▸ Assignment: Please work out how many lines in the data below contain "just", and reply with that number alone.

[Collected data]
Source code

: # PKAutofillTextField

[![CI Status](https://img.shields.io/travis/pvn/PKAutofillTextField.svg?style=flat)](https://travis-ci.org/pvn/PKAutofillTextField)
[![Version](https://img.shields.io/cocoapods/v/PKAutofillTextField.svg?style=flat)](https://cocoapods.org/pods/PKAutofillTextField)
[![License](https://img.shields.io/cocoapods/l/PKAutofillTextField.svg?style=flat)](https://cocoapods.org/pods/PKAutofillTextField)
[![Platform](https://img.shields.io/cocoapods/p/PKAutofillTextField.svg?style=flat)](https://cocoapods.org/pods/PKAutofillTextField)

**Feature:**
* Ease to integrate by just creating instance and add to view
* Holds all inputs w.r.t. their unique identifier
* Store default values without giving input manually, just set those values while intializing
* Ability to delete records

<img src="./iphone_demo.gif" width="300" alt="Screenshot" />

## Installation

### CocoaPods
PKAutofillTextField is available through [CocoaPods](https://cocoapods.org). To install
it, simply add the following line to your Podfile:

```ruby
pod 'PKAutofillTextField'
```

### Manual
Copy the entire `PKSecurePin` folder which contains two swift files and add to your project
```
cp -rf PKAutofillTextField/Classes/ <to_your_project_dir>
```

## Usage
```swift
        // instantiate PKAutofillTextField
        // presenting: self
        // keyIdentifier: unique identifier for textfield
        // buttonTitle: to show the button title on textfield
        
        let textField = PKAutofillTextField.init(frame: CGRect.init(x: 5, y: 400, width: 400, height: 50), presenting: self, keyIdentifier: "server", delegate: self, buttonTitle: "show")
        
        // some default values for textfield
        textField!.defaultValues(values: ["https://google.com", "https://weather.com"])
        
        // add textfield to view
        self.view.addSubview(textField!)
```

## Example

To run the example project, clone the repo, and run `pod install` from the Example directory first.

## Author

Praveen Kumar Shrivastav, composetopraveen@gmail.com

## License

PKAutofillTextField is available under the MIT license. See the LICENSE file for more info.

▸ Written response: 2